EXERCISE DIRECTIONS ▸ Among the entries below, find all lines that include "lavorative" and copy them.

Saved data entries

*** Block opens ***

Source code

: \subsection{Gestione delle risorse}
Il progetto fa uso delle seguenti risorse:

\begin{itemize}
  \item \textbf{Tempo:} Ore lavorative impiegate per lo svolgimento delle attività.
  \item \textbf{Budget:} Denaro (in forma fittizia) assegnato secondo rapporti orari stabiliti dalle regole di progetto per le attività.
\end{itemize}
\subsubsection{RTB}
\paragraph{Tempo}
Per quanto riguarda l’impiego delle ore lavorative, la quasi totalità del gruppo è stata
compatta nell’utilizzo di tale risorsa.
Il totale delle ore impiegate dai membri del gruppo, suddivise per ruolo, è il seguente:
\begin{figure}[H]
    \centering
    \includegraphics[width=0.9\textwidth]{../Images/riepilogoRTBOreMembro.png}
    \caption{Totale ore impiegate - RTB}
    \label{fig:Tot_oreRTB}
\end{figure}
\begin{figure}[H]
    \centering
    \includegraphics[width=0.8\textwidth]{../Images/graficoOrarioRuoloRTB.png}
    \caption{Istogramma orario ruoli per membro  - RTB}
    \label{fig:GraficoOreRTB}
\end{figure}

*** Block closes ***
*** Block opens ***

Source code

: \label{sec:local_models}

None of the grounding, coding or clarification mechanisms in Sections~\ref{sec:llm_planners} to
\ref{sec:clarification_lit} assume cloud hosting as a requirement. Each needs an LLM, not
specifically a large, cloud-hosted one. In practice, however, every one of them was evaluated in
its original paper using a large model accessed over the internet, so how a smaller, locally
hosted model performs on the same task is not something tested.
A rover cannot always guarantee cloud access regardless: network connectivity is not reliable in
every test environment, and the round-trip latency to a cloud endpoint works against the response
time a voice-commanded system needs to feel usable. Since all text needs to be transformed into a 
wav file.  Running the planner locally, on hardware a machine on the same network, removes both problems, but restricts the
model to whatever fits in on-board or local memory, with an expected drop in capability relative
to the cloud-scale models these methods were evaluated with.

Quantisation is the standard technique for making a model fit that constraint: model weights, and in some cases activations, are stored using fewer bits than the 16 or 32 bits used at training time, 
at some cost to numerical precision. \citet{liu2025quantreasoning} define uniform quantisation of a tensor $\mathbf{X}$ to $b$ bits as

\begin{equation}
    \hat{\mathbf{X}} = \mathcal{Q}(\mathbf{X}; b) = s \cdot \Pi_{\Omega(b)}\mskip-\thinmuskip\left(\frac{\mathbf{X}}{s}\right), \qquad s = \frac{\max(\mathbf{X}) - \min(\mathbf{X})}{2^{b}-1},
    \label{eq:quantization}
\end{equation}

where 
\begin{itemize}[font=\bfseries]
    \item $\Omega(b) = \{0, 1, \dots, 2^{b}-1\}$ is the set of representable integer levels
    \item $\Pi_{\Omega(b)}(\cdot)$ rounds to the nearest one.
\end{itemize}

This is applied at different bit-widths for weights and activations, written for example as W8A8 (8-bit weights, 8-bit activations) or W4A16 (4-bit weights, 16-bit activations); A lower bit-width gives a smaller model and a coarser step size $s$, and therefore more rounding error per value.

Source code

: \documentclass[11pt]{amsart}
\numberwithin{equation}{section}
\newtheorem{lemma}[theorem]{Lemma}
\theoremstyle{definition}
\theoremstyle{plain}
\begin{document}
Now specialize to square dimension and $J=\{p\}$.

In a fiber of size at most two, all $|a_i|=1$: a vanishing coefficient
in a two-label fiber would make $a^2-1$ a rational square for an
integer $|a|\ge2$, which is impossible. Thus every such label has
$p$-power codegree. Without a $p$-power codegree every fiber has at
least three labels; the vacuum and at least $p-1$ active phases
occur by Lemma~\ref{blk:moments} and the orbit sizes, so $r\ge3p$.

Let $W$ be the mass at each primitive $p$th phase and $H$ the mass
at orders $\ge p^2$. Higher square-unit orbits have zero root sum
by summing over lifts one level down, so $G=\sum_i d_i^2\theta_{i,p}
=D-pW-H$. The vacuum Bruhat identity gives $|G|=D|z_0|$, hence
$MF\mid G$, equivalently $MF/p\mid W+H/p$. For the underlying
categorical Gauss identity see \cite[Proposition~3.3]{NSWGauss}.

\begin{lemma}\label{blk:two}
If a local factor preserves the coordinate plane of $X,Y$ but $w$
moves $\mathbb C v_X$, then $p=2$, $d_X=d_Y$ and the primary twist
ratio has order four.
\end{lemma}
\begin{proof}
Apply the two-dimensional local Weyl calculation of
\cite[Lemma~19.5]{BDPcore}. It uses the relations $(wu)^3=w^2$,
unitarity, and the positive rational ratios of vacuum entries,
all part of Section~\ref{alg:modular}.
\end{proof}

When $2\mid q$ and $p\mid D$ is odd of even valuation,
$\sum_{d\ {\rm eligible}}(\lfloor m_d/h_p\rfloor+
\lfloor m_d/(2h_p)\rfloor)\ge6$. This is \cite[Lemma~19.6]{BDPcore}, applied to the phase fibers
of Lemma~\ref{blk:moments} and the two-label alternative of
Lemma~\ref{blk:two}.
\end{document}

*** Block closes ***

RESPONSE BOX ▸
  \item \textbf{Tempo:} Ore lavorative impiegate per lo svolgimento delle attività.
Per quanto riguarda l’impiego delle ore lavorative, la quasi totalità del gruppo è stata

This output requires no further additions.